● Work to be completed
Would you retype the entries from the first line to the line bearing "even families with", both included, leaving out every picture?

Records drawn from a dataset:
[Start of Attachment]

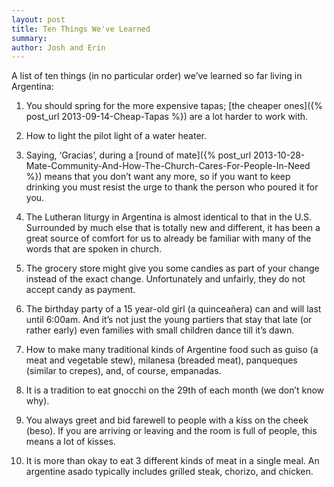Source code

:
 ```yaml
---
layout: post
title: Ten Things We've Learned
summary:
author: Josh and Erin
---
```


A list of ten things (in no particular order) we’ve learned so far living in
Argentina:

1. You should spring for the more expensive tapas;
[the cheaper ones]({% post_url 2013-09-14-Cheap-Tapas %}) are a lot
harder to work with.

2. How to light the pilot light of a water heater.

3. Saying, ‘Gracias’, during a
[round of mate]({% post_url 2013-10-28-Mate-Community-And-How-The-Church-Cares-For-People-In-Need %})
means that you don’t want any
more, so if you want to keep drinking you must resist the urge to thank the
person who poured it for you.

4. The Lutheran liturgy in Argentina is almost identical to that in the U.S.
Surrounded by much else that is totally new and different, it has been a
great source of comfort for us to already be familiar with many of the words
that are spoken in church.

5. The grocery store might give you some candies as part of your change instead
of the exact change. Unfortunately and unfairly, they do not accept candy as
payment.

6. The birthday party of a 15 year-old girl (a quinceañera) can and will last
until 6:00am. And it’s not just the young partiers that stay that late (or
rather early)
even families with small children dance till it’s dawn.

7. How to make many traditional kinds of Argentine food such as guiso (a meat
and vegetable stew), milanesa (breaded meat), panqueques (similar to
crepes), and, of course, empanadas.

8. It is a tradition to eat gnocchi on the 29th of each month (we don’t know
why).

9. You always greet and bid farewell to people with a kiss on the cheek (beso).
If you are arriving or leaving and the room is full of people, this means a
lot of kisses.

10. It is more than okay to eat 3 different kinds of meat in a single meal. An
argentine asado typically includes grilled steak, chorizo, and chicken.
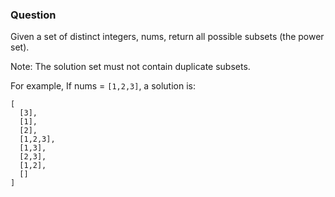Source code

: ### Question

Given a set of distinct integers, nums, return all possible subsets (the power set).

Note: The solution set must not contain duplicate subsets.

For example,
If nums = `[1,2,3]`, a solution is:
```
[
  [3],
  [1],
  [2],
  [1,2,3],
  [1,3],
  [2,3],
  [1,2],
  []
]

```
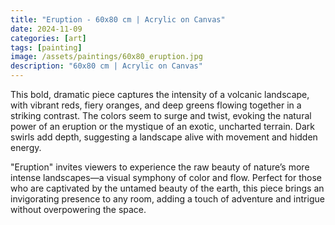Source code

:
 ```yaml
---
title: "Eruption - 60x80 cm | Acrylic on Canvas"
date: 2024-11-09
categories: [art]
tags: [painting]
image: /assets/paintings/60x80_eruption.jpg
description: "60x80 cm | Acrylic on Canvas"
---
```


This bold, dramatic piece captures the intensity of a volcanic landscape, with vibrant reds, fiery oranges, and deep greens flowing together in a striking contrast. The colors seem to surge and twist, evoking the natural power of an eruption or the mystique of an exotic, uncharted terrain. Dark swirls add depth, suggesting a landscape alive with movement and hidden energy.

"Eruption" invites viewers to experience the raw beauty of nature’s more intense landscapes—a visual symphony of color and flow. Perfect for those who are captivated by the untamed beauty of the earth, this piece brings an invigorating presence to any room, adding a touch of adventure and intrigue without overpowering the space.







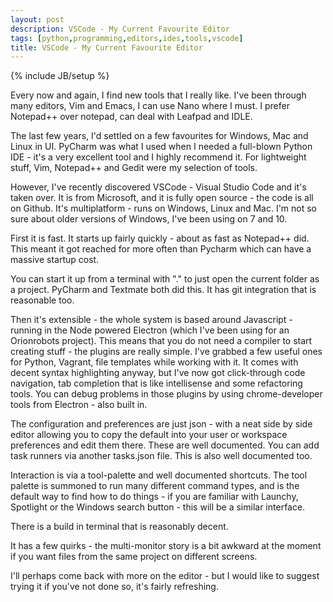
 ```yaml
---
layout: post
description: VSCode - My Current Favourite Editor
tags: [python,programming,editors,ides,tools,vscode]
title: VSCode - My Current Favourite Editor
---
```

{% include JB/setup %}

Every now and again, I find new tools that I really like. I've been through many editors, Vim and Emacs, I can use Nano where I must. I prefer Notepad++ over notepad, can deal with Leafpad and IDLE.

The last few years, I'd settled on a few favourites for Windows, Mac and Linux in UI. PyCharm was what I used when I needed a full-blown Python IDE - it's a very excellent tool and I highly recommend it. For lightweight stuff, Vim, Notepad++ and Gedit were my selection of tools.

However, I've recently discovered VSCode - Visual Studio Code and it's taken over. It is from Microsoft, and it is fully open source - the code is all on Github.  It's multiplatform - runs on Windows, Linux and Mac. I'm not so sure about older versions of Windows, I've been using on 7 and 10.

First it is fast. It starts up fairly quickly - about as fast as Notepad++ did. This meant it got reached for more often than Pycharm which can have a massive startup cost.

You can start it up from a terminal with "." to just open the current folder as a project. PyCharm and Textmate both did this. It has git integration that is reasonable too.

Then it's extensible - the whole system is based around Javascript - running in the Node powered Electron (which I've been using for an Orionrobots project). This means that you do not need a compiler to start creating stuff - the plugins are really simple. I've grabbed a few useful ones for Python, Vagrant, file templates while working with it. It comes with decent syntax highlighting anyway, but I've now got click-through code navigation, tab completion that is like intellisense and some refactoring tools. You can debug problems in those plugins by using chrome-developer tools from Electron - also built in.

The configuration and preferences are just json - with a neat side by side editor allowing you to copy the default into your user or workspace preferences and edit them there. These are well documented. You can add task runners via another tasks.json file. This is also well documented too. 

Interaction is via a tool-palette and well documented shortcuts. The tool palette is summoned to run many different command types, and is the default way to find how to do things - if you are familiar with Launchy, Spotlight or the Windows search button - this will be a similar interface.

There is a build in terminal that is reasonably decent.

It has a few quirks - the multi-monitor story is a bit awkward at the moment if you want files from the same project on different screens. 

I'll perhaps come back with more on the editor - but I would like to suggest trying it if you've not done so, it's fairly refreshing.
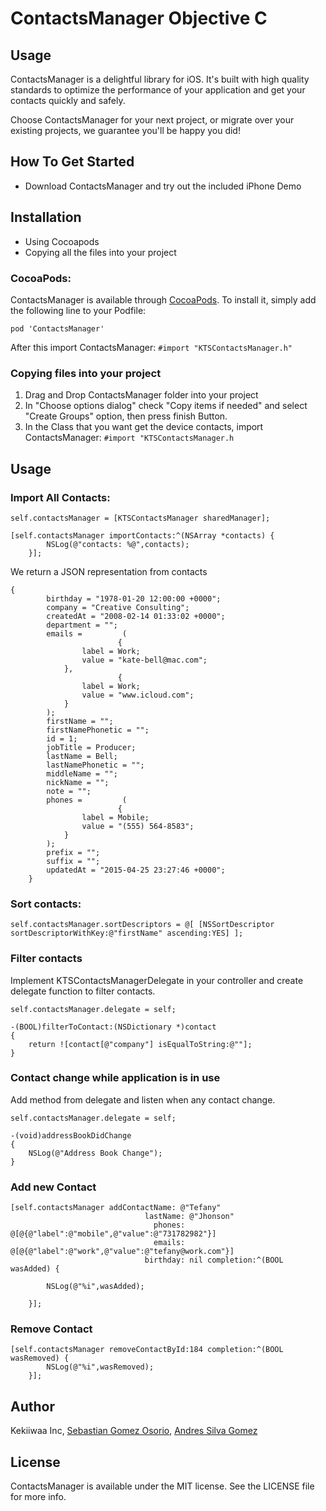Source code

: # ContactsManager Objective C

## Usage

ContactsManager is a delightful library for iOS. It's built with high quality standards to optimize the performance of your application and get your contacts quickly and safely.

Choose ContactsManager for your next project, or migrate over your existing projects, we guarantee you'll be happy you did!

## How To Get Started

* Download ContactsManager and try out the included iPhone Demo

## Installation

* Using Cocoapods
* Copying all the files into your project

### CocoaPods:
ContactsManager is available through [CocoaPods](http://cocoapods.org). To install
it, simply add the following line to your Podfile:

    pod 'ContactsManager'

After this import ContactsManager: 
```#import "KTSContactsManager.h"```

### Copying files into your project

1. Drag and Drop ContactsManager folder into your project
2. In "Choose options dialog" check "Copy items if needed" and select "Create Groups" option, then press finish Button.
3. In the Class that you want get the device contacts, import ContactsManager: 
```#import "KTSContactsManager.h```

## Usage

### Import All Contacts:
```
self.contactsManager = [KTSContactsManager sharedManager];

[self.contactsManager importContacts:^(NSArray *contacts) {
        NSLog(@"contacts: %@",contacts);
    }];
```

We return a JSON representation from contacts

```
{
        birthday = "1978-01-20 12:00:00 +0000";
        company = "Creative Consulting";
        createdAt = "2008-02-14 01:33:02 +0000";
        department = "";
        emails =         (
                        {
                label = Work;
                value = "kate-bell@mac.com";
            },
                        {
                label = Work;
                value = "www.icloud.com";
            }
        );
        firstName = "";
        firstNamePhonetic = "";
        id = 1;
        jobTitle = Producer;
        lastName = Bell;
        lastNamePhonetic = "";
        middleName = "";
        nickName = "";
        note = "";
        phones =         (
                        {
                label = Mobile;
                value = "(555) 564-8583";
            }
        );
        prefix = "";
        suffix = "";
        updatedAt = "2015-04-25 23:27:46 +0000";
    }
```
### Sort contacts:

```
self.contactsManager.sortDescriptors = @[ [NSSortDescriptor sortDescriptorWithKey:@"firstName" ascending:YES] ];
```

### Filter contacts
Implement KTSContactsManagerDelegate in your controller and create delegate function to filter contacts.

```
self.contactsManager.delegate = self;

-(BOOL)filterToContact:(NSDictionary *)contact
{
    return ![contact[@"company"] isEqualToString:@""];
}
```

### Contact change while application is in use
Add method from delegate and listen when any contact change.

```
self.contactsManager.delegate = self;

-(void)addressBookDidChange
{
    NSLog(@"Address Book Change");
}
```

### Add new Contact
```
[self.contactsManager addContactName: @"Tefany"
                              lastName: @"Jhonson"
                                phones: @[@{@"label":@"mobile",@"value":@"731782982"}]
                                emails: @[@{@"label":@"work",@"value":@"tefany@work.com"}]
                              birthday: nil completion:^(BOOL wasAdded) {
                                  
        NSLog(@"%i",wasAdded);
                                  
    }];
```

### Remove Contact
```
[self.contactsManager removeContactById:184 completion:^(BOOL wasRemoved) {
        NSLog(@"%i",wasRemoved);
    }];
```

## Author

Kekiiwaa Inc, 
[Sebastian Gomez Osorio](https://github.com/sebastian989),
[Andres Silva Gomez](https://github.com/andresilvagomez)

## License

ContactsManager is available under the MIT license. See the LICENSE file for more info.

[End of Attachment]

● Exercise answer
Source code

:
 ```yaml
---
layout: post
title: Ten Things We've Learned
summary:
author: Josh and Erin
---
```


A list of ten things (in no particular order) we’ve learned so far living in
Argentina:

1. You should spring for the more expensive tapas;
[the cheaper ones]({% post_url 2013-09-14-Cheap-Tapas %}) are a lot
harder to work with.

2. How to light the pilot light of a water heater.

3. Saying, ‘Gracias’, during a
[round of mate]({% post_url 2013-10-28-Mate-Community-And-How-The-Church-Cares-For-People-In-Need %})
means that you don’t want any
more, so if you want to keep drinking you must resist the urge to thank the
person who poured it for you.

4. The Lutheran liturgy in Argentina is almost identical to that in the U.S.
Surrounded by much else that is totally new and different, it has been a
great source of comfort for us to already be familiar with many of the words
that are spoken in church.

5. The grocery store might give you some candies as part of your change instead
of the exact change. Unfortunately and unfairly, they do not accept candy as
payment.

6. The birthday party of a 15 year-old girl (a quinceañera) can and will last
until 6:00am. And it’s not just the young partiers that stay that late (or
rather early)
even families with small children dance till it’s dawn.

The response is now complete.